To do:
In the data below, find every line with the word "avec" and copy it.

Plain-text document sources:

┌──

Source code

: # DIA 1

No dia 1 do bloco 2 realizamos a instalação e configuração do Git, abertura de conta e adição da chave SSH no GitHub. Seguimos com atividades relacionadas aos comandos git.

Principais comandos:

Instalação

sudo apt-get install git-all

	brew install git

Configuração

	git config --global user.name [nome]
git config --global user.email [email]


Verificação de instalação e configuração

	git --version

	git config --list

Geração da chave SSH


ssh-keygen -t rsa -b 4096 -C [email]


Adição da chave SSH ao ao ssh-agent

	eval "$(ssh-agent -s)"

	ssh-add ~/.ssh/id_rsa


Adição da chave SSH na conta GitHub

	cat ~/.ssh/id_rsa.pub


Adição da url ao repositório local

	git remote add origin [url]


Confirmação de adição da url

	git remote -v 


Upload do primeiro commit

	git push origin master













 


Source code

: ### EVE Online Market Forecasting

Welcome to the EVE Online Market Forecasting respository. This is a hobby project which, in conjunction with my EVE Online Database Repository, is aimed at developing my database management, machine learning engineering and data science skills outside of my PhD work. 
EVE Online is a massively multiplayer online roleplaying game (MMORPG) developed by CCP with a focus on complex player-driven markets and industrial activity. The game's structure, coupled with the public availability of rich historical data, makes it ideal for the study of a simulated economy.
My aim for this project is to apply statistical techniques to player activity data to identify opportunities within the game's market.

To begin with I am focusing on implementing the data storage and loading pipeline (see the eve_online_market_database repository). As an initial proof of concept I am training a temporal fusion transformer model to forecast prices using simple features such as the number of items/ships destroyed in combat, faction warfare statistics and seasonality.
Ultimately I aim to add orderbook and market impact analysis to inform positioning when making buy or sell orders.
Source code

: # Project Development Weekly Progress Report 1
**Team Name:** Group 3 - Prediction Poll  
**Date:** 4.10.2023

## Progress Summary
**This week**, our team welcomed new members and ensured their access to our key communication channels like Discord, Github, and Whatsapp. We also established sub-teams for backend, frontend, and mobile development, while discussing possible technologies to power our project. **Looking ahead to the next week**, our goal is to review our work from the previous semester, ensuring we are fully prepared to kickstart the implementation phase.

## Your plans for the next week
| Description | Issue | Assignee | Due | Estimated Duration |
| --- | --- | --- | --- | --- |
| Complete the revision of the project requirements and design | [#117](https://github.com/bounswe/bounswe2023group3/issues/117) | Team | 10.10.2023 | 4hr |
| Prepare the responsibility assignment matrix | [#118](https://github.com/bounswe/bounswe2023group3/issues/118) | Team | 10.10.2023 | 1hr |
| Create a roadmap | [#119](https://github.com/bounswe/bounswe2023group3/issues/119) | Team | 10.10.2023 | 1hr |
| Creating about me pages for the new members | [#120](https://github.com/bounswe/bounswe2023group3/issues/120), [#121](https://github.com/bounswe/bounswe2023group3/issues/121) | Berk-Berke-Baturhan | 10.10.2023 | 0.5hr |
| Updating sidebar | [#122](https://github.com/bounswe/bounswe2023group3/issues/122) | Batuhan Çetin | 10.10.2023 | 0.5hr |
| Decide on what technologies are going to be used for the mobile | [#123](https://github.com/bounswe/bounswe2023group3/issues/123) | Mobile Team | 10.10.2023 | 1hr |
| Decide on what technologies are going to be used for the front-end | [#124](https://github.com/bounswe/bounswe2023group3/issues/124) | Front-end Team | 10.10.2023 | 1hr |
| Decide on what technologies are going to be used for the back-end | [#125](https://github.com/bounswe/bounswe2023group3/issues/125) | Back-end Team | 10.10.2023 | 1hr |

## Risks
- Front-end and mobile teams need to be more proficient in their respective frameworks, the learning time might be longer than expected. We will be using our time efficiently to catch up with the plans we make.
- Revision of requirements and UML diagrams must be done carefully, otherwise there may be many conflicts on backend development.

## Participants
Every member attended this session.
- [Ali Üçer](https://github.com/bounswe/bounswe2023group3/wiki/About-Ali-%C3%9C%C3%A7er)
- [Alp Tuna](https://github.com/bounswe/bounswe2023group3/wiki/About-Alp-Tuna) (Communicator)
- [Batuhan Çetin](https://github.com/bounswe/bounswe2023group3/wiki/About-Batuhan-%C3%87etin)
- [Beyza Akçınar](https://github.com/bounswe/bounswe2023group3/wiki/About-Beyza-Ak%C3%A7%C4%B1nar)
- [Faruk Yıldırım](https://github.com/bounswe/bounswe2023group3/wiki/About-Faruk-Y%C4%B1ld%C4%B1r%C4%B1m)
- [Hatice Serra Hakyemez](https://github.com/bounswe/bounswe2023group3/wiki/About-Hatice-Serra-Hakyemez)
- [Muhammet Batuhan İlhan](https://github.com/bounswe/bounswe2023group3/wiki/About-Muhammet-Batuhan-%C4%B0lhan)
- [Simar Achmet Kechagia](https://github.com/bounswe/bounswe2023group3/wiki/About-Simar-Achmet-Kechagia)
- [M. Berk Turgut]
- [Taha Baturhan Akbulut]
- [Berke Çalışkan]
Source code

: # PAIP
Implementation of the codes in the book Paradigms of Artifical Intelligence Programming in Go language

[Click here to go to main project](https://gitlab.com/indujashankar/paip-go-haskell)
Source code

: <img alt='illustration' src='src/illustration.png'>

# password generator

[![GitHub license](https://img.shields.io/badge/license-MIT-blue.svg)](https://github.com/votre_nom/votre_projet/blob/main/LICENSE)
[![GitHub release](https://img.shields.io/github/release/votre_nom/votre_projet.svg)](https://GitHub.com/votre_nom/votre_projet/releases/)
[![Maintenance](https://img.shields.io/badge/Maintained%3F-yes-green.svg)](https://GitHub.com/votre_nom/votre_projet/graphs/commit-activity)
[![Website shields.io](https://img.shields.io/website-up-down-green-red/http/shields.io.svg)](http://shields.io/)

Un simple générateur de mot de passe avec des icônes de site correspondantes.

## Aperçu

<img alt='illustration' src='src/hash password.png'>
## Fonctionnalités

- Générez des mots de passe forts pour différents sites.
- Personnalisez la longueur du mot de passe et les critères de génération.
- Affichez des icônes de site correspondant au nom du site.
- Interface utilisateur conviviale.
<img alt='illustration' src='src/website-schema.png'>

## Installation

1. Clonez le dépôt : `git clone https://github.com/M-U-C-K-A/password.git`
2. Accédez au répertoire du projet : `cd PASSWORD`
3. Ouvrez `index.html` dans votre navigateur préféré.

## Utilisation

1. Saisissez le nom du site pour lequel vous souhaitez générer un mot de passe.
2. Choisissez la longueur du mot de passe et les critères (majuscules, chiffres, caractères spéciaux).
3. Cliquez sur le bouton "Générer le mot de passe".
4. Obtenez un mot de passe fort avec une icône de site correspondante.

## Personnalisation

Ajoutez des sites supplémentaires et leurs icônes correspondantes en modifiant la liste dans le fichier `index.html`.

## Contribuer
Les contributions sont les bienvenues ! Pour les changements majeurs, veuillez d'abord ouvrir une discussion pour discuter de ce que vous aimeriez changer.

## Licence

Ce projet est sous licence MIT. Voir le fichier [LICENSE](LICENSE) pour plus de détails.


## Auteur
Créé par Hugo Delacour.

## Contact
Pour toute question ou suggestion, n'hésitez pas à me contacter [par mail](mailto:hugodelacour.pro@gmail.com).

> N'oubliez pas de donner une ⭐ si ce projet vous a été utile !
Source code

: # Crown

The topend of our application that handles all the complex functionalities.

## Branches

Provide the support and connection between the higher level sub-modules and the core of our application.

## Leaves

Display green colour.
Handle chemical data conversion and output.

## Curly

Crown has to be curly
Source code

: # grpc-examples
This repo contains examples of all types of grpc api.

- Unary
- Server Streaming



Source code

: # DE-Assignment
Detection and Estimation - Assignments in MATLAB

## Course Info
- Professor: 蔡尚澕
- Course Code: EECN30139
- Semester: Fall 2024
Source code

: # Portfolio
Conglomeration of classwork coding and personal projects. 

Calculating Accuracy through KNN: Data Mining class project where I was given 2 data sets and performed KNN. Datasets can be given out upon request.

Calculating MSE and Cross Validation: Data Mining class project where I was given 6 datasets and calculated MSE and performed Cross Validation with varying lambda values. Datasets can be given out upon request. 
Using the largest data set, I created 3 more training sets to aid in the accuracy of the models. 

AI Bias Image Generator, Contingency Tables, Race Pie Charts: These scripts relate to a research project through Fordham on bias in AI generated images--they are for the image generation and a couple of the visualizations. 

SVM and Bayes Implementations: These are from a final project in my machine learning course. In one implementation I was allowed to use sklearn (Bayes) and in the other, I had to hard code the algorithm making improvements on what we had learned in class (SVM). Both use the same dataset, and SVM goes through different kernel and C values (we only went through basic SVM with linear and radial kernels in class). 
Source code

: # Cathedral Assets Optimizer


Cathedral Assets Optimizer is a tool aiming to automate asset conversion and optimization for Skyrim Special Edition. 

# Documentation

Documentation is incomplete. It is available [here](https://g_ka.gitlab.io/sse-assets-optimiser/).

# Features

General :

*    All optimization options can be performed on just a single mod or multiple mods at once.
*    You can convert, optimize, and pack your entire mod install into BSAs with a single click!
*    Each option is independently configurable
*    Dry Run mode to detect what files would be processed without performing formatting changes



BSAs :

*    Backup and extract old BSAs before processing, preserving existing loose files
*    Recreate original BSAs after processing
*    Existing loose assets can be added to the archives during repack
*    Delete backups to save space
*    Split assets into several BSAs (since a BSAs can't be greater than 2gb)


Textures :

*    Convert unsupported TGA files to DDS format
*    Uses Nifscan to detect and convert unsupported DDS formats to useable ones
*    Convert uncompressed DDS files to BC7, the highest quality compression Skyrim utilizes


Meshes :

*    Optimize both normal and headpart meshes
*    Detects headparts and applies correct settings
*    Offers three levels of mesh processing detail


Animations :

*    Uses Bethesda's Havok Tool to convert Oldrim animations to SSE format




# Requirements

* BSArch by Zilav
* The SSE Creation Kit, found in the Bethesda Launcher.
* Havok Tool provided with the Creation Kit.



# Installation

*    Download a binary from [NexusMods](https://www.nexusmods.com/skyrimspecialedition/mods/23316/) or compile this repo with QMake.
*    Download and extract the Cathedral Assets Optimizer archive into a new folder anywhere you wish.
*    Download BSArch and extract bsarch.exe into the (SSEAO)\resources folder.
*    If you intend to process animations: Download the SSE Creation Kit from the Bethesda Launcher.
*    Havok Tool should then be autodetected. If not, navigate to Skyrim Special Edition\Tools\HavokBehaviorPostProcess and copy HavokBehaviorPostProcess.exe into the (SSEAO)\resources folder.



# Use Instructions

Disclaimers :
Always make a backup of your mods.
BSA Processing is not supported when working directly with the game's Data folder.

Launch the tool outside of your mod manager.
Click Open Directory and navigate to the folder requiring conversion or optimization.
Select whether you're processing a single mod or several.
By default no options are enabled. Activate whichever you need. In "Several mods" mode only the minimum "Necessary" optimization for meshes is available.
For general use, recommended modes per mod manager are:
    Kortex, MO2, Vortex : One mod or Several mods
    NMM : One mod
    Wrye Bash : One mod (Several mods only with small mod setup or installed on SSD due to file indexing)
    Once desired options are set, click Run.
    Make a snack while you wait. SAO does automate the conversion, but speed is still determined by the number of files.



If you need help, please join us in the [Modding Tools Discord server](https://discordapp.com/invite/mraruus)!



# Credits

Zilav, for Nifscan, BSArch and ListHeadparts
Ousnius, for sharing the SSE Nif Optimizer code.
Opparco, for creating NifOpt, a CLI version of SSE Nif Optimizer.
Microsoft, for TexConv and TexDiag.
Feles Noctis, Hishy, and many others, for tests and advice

└──

Response below:
Un simple générateur de mot de passe avec des icônes de site correspondantes.
4. Obtenez un mot de passe fort avec une icône de site correspondante.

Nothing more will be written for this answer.